Required action: Transcribe word for word the lines below from the line with "By (9), its" through the line with "- e_-\otimes e_+", ends included.

[Dataset entries]
+ + +

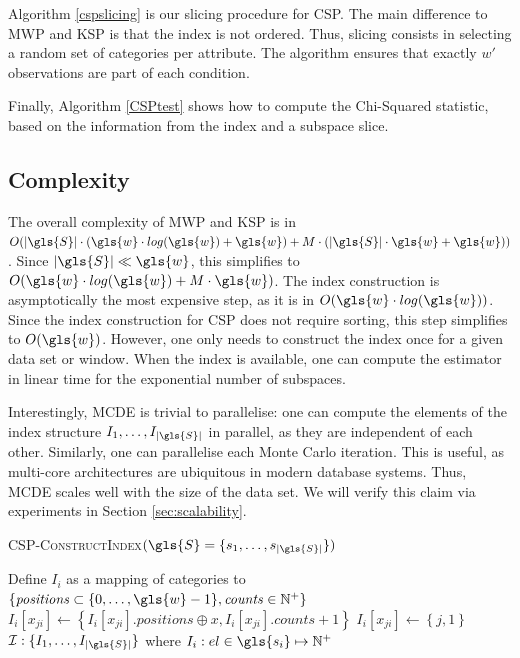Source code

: Algorithm \ref{cspslicing} is our slicing procedure for \gls{CSP}. The main difference to \gls{MWP} and \gls{KSP} is that the index is not ordered. Thus, slicing consists in selecting a random set of categories per attribute. The algorithm ensures that exactly $w'$ observations are part of each condition.

Finally, Algorithm \ref{CSPtest} shows how to compute the Chi-Squared statistic, based on the information from the index and a subspace slice. 

\subsection{Complexity}

The overall complexity of \gls{MWP} and \gls{KSP} is in $O(|\gls{S}| \cdot (\gls{w} \cdot log(\gls{w}) + \gls{w}) + M \cdot(|\gls{S}| \cdot \gls{w} + \gls{w}))$. Since $|\gls{S}| \ll \gls{w}$, this simplifies to $O(\gls{w} \cdot log(\gls{w}) + M\cdot \gls{w})$. The index construction is asymptotically the most expensive step, as it is in $O(\gls{w} \cdot log(\gls{w}))$. Since the index construction for CSP does not require sorting, this step simplifies to $O(\gls{w})$. 
However, one only needs to construct the index once for a given data set or window. When the index is available, one can compute the estimator in linear time for the exponential number of subspaces. 

Interestingly, \gls{MCDE} is trivial to parallelise: one can compute the elements of the index structure $I_1, \dots, I_{|\gls{S}|}$ in parallel, as they are independent of each other. Similarly, one can parallelise each Monte Carlo iteration. This is useful, as multi-core architectures are ubiquitous in modern database systems. 
Thus, \gls{MCDE} scales well with the size of the data set. We will verify this claim via experiments in Section \ref{sec:scalability}.

\begin{algorithm}\footnotesize
	\caption{ \textsc{\gls{CSP}-ConstructIndex}$(\gls{S} = \{s_1, \dots, s_{|\gls{S}|}\})$}\label{cspconstructindex}
	\begin{algorithmic}[1]
		\State Define $I_i$ as a mapping of categories to  $\left\{\mathit{positions} \subset \{0,\dots, \gls{w}-1\}, \mathit{counts} \in  \mathbb{N}^+\right\}$
		\State $I_i[x_{ji}] \gets \left\{ I_i[x_{ji}].\mathit{positions} \oplus x, I_i[x_{ji}].\mathit{counts} + 1 \right\}$
		\Else
		\State   $I_i[x_{ji}] \gets \left\{j, 1 \right\}$
		\EndIf
		\EndFor
		\EndFor
		 $\mathcal{I}: \{I_1, \dots, I_{|\gls{S}|} \}$ where $I_i: el \in \gls{s_i} \mapsto \mathbb{N}^+$
	\end{algorithmic}
\end{algorithm}

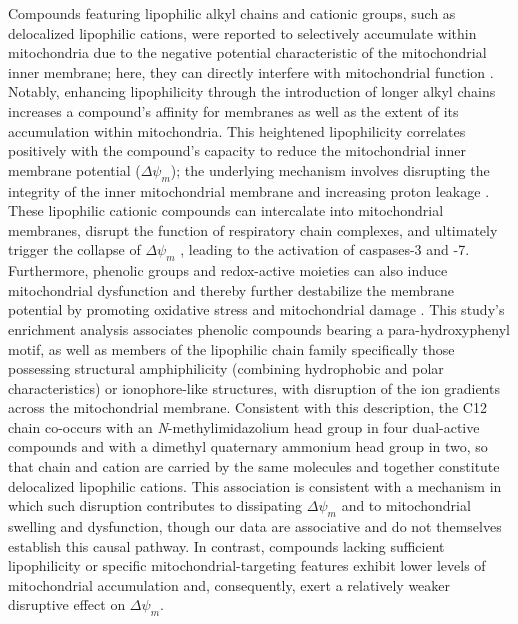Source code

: \documentclass[letterpaper]{article}
\begin{document}
Compounds featuring lipophilic alkyl chains and cationic groups, such as delocalized lipophilic cations, were reported to selectively accumulate within mitochondria due to the negative potential characteristic of the mitochondrial inner membrane; here, they can directly interfere with mitochondrial function \cite{dzajic2025lipophilic}. Notably, enhancing lipophilicity through the introduction of longer alkyl chains increases a compound's affinity for membranes as well as the extent of its accumulation within mitochondria. This heightened lipophilicity correlates positively with the compound's capacity to reduce the mitochondrial inner membrane potential ($\Delta \psi_m$); the underlying mechanism involves disrupting the integrity of the inner mitochondrial membrane and increasing proton leakage \cite{trnka2015lipophilic}. These lipophilic cationic compounds can intercalate into mitochondrial membranes, disrupt the function of respiratory chain complexes, and ultimately trigger the collapse of $\Delta \psi_m$ \cite{trnka2015lipophilic}, leading to the activation of caspases-3 and -7. Furthermore, phenolic groups and redox-active moieties can also induce mitochondrial dysfunction and thereby further destabilize the membrane potential by promoting oxidative stress and mitochondrial damage \cite{fernandes2021cytotoxicity}. This study's enrichment analysis associates phenolic compounds bearing a  para-hydroxyphenyl motif, as well as members of the lipophilic chain family specifically those possessing structural amphiphilicity (combining hydrophobic and polar characteristics) or ionophore-like structures, with disruption of the ion gradients across the mitochondrial membrane. Consistent with this description, the C12 chain co-occurs with an \textit{N}-methylimidazolium head group in four dual-active compounds and with a dimethyl quaternary ammonium head group in two, so that chain and cation are carried by the same molecules and together constitute delocalized lipophilic cations. This association is consistent with a mechanism in which such disruption contributes to dissipating $\Delta \psi_m$ and to mitochondrial swelling and dysfunction, though our data are associative and do not themselves establish this causal pathway. In contrast, compounds lacking sufficient lipophilicity or specific mitochondrial-targeting features exhibit lower levels of mitochondrial accumulation and, consequently, exert a relatively weaker disruptive effect on $\Delta \psi_m$.
\end{document}
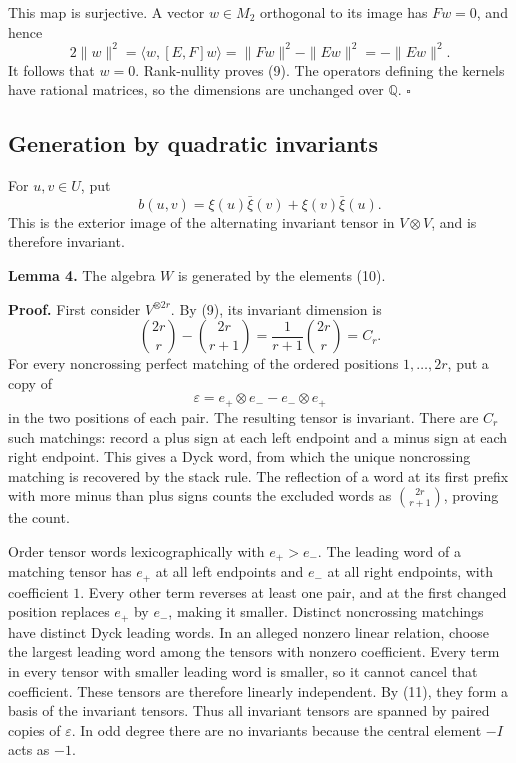\documentclass[11pt]{article}
\begin{document}
This map is surjective. A vector \(w\in M_2\) orthogonal to its image has \(Fw=0\), and hence \[
2\|w\|^2=\langle w,[E,F]w\rangle
=\|Fw\|^2-\|Ew\|^2=-\|Ew\|^2.
\] It follows that \(w=0\). Rank-nullity proves (9). The operators defining the kernels have rational matrices, so the dimensions are unchanged over \(\mathbb Q\). \(\square\)

\subsection{Generation by quadratic invariants}\label{generation-by-quadratic-invariants}

For \(u,v\in U\), put \[
b(u,v)=\xi(u)\bar\xi(v)+\xi(v)\bar\xi(u).
\tag{10}
\] This is the exterior image of the alternating invariant tensor in \(V\otimes V\), and is therefore invariant.

\textbf{Lemma 4.} The algebra \(W\) is generated by the elements (10).

\textbf{Proof.} First consider \(V^{\otimes2r}\). By (9), its invariant dimension is \[
\binom{2r}{r}-\binom{2r}{r+1}
=\frac1{r+1}\binom{2r}{r}=C_r.
\tag{11}
\] For every noncrossing perfect matching of the ordered positions \(1,\ldots,2r\), put a copy of \[
\varepsilon=e_+\otimes e_- - e_-\otimes e_+
\] in the two positions of each pair. The resulting tensor is invariant. There are \(C_r\) such matchings: record a plus sign at each left endpoint and a minus sign at each right endpoint. This gives a Dyck word, from which the unique noncrossing matching is recovered by the stack rule. The reflection of a word at its first prefix with more minus than plus signs counts the excluded words as \(\binom{2r}{r+1}\), proving the count.

Order tensor words lexicographically with \(e_+>e_-\). The leading word of a matching tensor has \(e_+\) at all left endpoints and \(e_-\) at all right endpoints, with coefficient \(1\). Every other term reverses at least one pair, and at the first changed position replaces \(e_+\) by \(e_-\), making it smaller. Distinct noncrossing matchings have distinct Dyck leading words. In an alleged nonzero linear relation, choose the largest leading word among the tensors with nonzero coefficient. Every term in every tensor with smaller leading word is smaller, so it cannot cancel that coefficient. These tensors are therefore linearly independent. By (11), they form a basis of the invariant tensors. Thus all invariant tensors are spanned by paired copies of \(\varepsilon\). In odd degree there are no invariants because the central element \(-I\) acts as \(-1\).
\end{document}
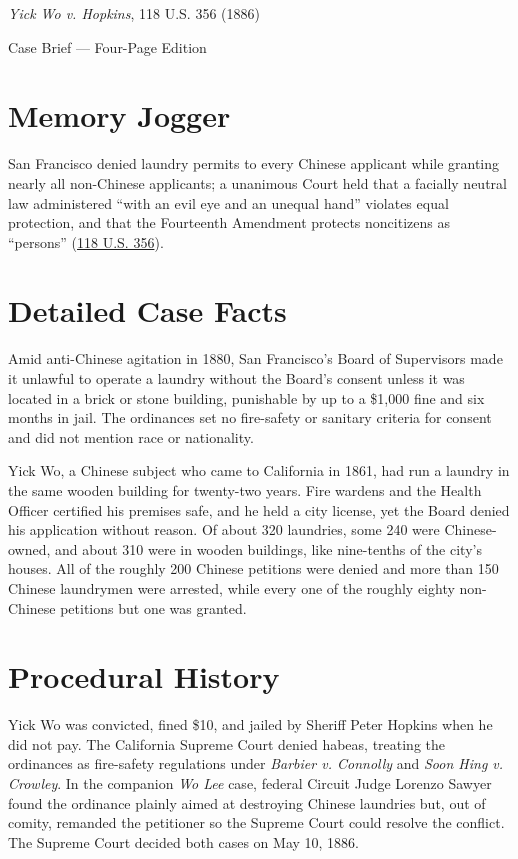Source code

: \documentclass[12pt]{article}
\begin{document}
\begin{center}
{\LARGE \textit{Yick Wo v. Hopkins}, 118 U.S. 356 (1886)\par}
\vspace{0.8em}
{\large Case Brief --- Four-Page Edition\par}
\end{center}
\vspace{1em}

\section{Memory Jogger}

San Francisco denied laundry permits to every Chinese applicant while granting nearly all non-Chinese applicants; a unanimous Court held that a facially neutral law administered ``with an evil eye and an unequal hand'' violates equal protection, and that the Fourteenth Amendment protects noncitizens as ``persons'' (\href{https://supreme.justia.com/cases/federal/us/118/356/}{118 U.S. 356}).

\section{Detailed Case Facts}

Amid anti-Chinese agitation in 1880, San Francisco's Board of Supervisors made it unlawful to operate a laundry without the Board's consent unless it was located in a brick or stone building, punishable by up to a \$1,000 fine and six months in jail. The ordinances set no fire-safety or sanitary criteria for consent and did not mention race or nationality.

Yick Wo, a Chinese subject who came to California in 1861, had run a laundry in the same wooden building for twenty-two years. Fire wardens and the Health Officer certified his premises safe, and he held a city license, yet the Board denied his application without reason. Of about 320 laundries, some 240 were Chinese-owned, and about 310 were in wooden buildings, like nine-tenths of the city's houses. All of the roughly 200 Chinese petitions were denied and more than 150 Chinese laundrymen were arrested, while every one of the roughly eighty non-Chinese petitions but one was granted.

\section{Procedural History}

Yick Wo was convicted, fined \$10, and jailed by Sheriff Peter Hopkins when he did not pay. The California Supreme Court denied habeas, treating the ordinances as fire-safety regulations under \textit{Barbier v. Connolly} and \textit{Soon Hing v. Crowley}. In the companion \textit{Wo Lee} case, federal Circuit Judge Lorenzo Sawyer found the ordinance plainly aimed at destroying Chinese laundries but, out of comity, remanded the petitioner so the Supreme Court could resolve the conflict. The Supreme Court decided both cases on May 10, 1886.
\end{document}
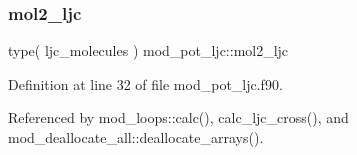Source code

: \subsubsection{\texorpdfstring{mol2\+\_\+ljc}{mol2\_ljc}}
{\footnotesize\ttfamily type( ljc\+\_\+molecules ) mod\+\_\+pot\+\_\+ljc\+::mol2\+\_\+ljc}



Definition at line 32 of file mod\+\_\+pot\+\_\+ljc.\+f90.



Referenced by mod\+\_\+loops\+::calc(), calc\+\_\+ljc\+\_\+cross(), and mod\+\_\+deallocate\+\_\+all\+::deallocate\+\_\+arrays().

+ + +

Written answer:
\textbf{Proof.} First consider \(V^{\otimes2r}\). By (9), its invariant dimension is \[
\binom{2r}{r}-\binom{2r}{r+1}
=\frac1{r+1}\binom{2r}{r}=C_r.
\tag{11}
\] For every noncrossing perfect matching of the ordered positions \(1,\ldots,2r\), put a copy of \[
\varepsilon=e_+\otimes e_- - e_-\otimes e_+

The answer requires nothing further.